I went to Bear River Migratory Bird Refuge early yesterday morning because starting today the auto tour route will be closed from sunrise until 4 pm until August 19th due to work on the dikes. The auto tour route will be open from 4 pm until dark during this time period.
I primarily photograph in the mornings so I wanted to make a trip up there to help tide me over until the auto tour route opens in the mornings again and I am glad I did because it was one of the birdiest mornings I have had up there this summer.

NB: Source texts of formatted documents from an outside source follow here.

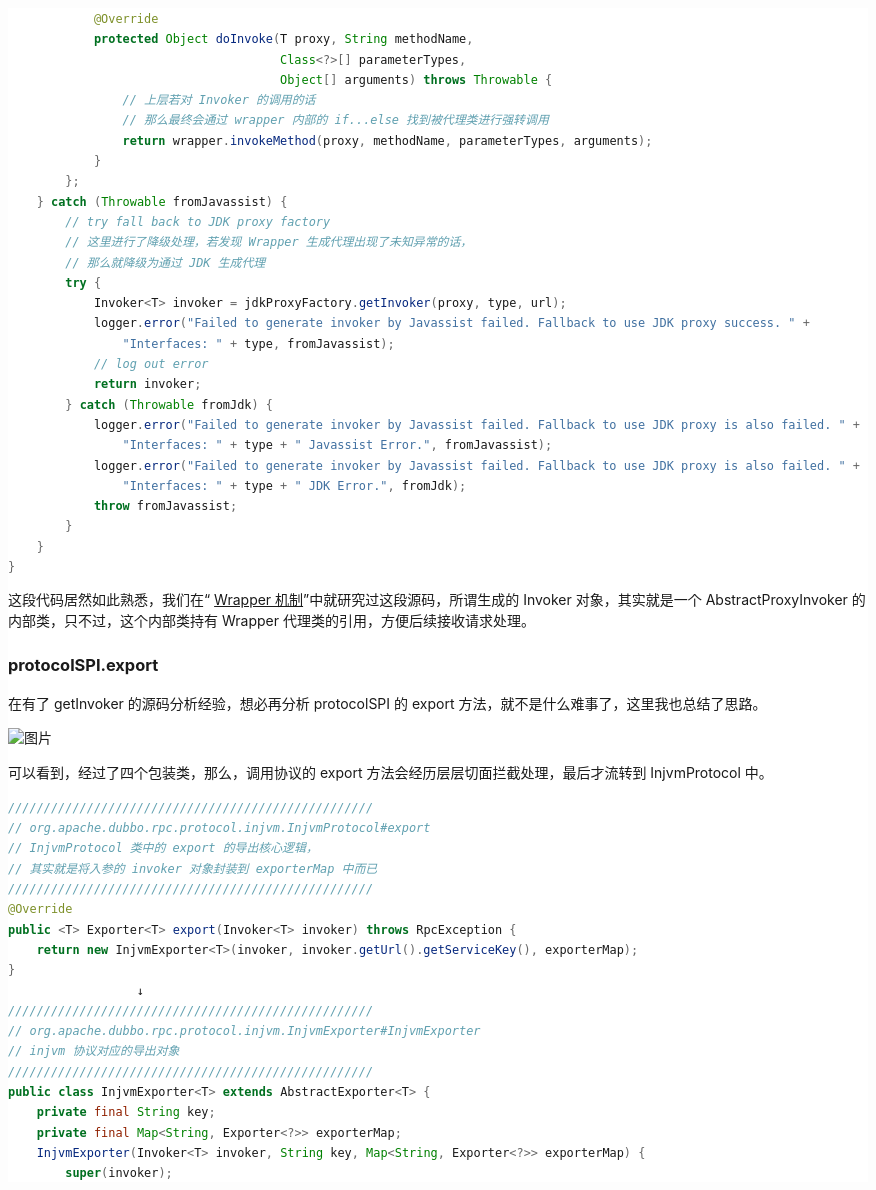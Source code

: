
 ```java
            @Override
            protected Object doInvoke(T proxy, String methodName,
                                      Class<?>[] parameterTypes,
                                      Object[] arguments) throws Throwable {
                // 上层若对 Invoker 的调用的话
                // 那么最终会通过 wrapper 内部的 if...else 找到被代理类进行强转调用
                return wrapper.invokeMethod(proxy, methodName, parameterTypes, arguments);
            }
        };
    } catch (Throwable fromJavassist) {
        // try fall back to JDK proxy factory
        // 这里进行了降级处理，若发现 Wrapper 生成代理出现了未知异常的话，
        // 那么就降级为通过 JDK 生成代理
        try {
            Invoker<T> invoker = jdkProxyFactory.getInvoker(proxy, type, url);
            logger.error("Failed to generate invoker by Javassist failed. Fallback to use JDK proxy success. " +
                "Interfaces: " + type, fromJavassist);
            // log out error
            return invoker;
        } catch (Throwable fromJdk) {
            logger.error("Failed to generate invoker by Javassist failed. Fallback to use JDK proxy is also failed. " +
                "Interfaces: " + type + " Javassist Error.", fromJavassist);
            logger.error("Failed to generate invoker by Javassist failed. Fallback to use JDK proxy is also failed. " +
                "Interfaces: " + type + " JDK Error.", fromJdk);
            throw fromJavassist;
        }
    }
}

```

这段代码居然如此熟悉，我们在“ [Wrapper 机制](https://time.geekbang.org/column/article/620918)”中就研究过这段源码，所谓生成的 Invoker 对象，其实就是一个 AbstractProxyInvoker 的内部类，只不过，这个内部类持有 Wrapper 代理类的引用，方便后续接收请求处理。

### protocolSPI.export

在有了 getInvoker 的源码分析经验，想必再分析 protocolSPI 的 export 方法，就不是什么难事了，这里我也总结了思路。

![图片](https://static001.geekbang.org/resource/image/73/87/73658a890391cfd44a21d1d68c28bb87.jpg?wh=1920x1200)

可以看到，经过了四个包装类，那么，调用协议的 export 方法会经历层层切面拦截处理，最后才流转到 InjvmProtocol 中。

```java
///////////////////////////////////////////////////
// org.apache.dubbo.rpc.protocol.injvm.InjvmProtocol#export
// InjvmProtocol 类中的 export 的导出核心逻辑，
// 其实就是将入参的 invoker 对象封装到 exporterMap 中而已
///////////////////////////////////////////////////
@Override
public <T> Exporter<T> export(Invoker<T> invoker) throws RpcException {
    return new InjvmExporter<T>(invoker, invoker.getUrl().getServiceKey(), exporterMap);
}
                  ↓
///////////////////////////////////////////////////
// org.apache.dubbo.rpc.protocol.injvm.InjvmExporter#InjvmExporter
// injvm 协议对应的导出对象
///////////////////////////////////////////////////
public class InjvmExporter<T> extends AbstractExporter<T> {
    private final String key;
    private final Map<String, Exporter<?>> exporterMap;
    InjvmExporter(Invoker<T> invoker, String key, Map<String, Exporter<?>> exporterMap) {
        super(invoker);
```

But the weather forecasters, well as usual they messed up. The satellite and radar didn’t show many clouds when I left home but there sure were plenty of them in the sky and the forecast hadn’t mentioned the strong south winds either that were pushing the clouds up towards Bear River MBR. I knew that light was going to be iffy but I have learned that although changing light can be very challenging it can also produce dramatic results.
I took this image from the north side of the auto tour route looking south at the clouds heading towards the refuge.
The birdiest location for bird photography at the refuge yesterday seemed to be the south side of the auto tour route just after the observation platform that is the furthest south and west. There were thousands of birds there.
I know this American White Pelican in flight is small in the frame but it is absolutely my favorite image from yesterday morning. The clouds overhead created shadows on the Promontory Mountains behind the pelican as the sun light lit it up. I felt the contrast of light and shadows created a touch of natural drama in this frame and the pelican just seems to glow.
Now that is not to say I don’t like the other pelican images I took yesterday because I do, especially those that had clouds in the background like this American White Pelican in flight. The clouds moved quickly and so did my subjects in that strong south wind.
I was tickled when this small but noisy family group of Canada Geese flew by with the Promontory Mountains lit up in the background.
I was also able to photograph several Great Blue Herons in flight yesterday morning against a stormy looking sky. In mere seconds I could have my subjects against a blue sky, a blue sky with fluffy white clouds, darker clouds, shadowed mountains, brightly lit mountains and back to blue sky again.
Or against the vibrant greens of the phragmites, cattails and rushes. I saw at least a hundred Snowy Egrets yesterday on the refuge and I think that estimate is rather low.
I had a great deal of fun photographing the pelicans, herons, egrets and geese in flight in the rapidly changing light yesterday morning at Bear River MBR.
Life is good.
I saw Long-billed Dowitchers by the thousands yesterday morning and the Marbled Godwits have started to migrate through too! I wish they had been close enough to photograph.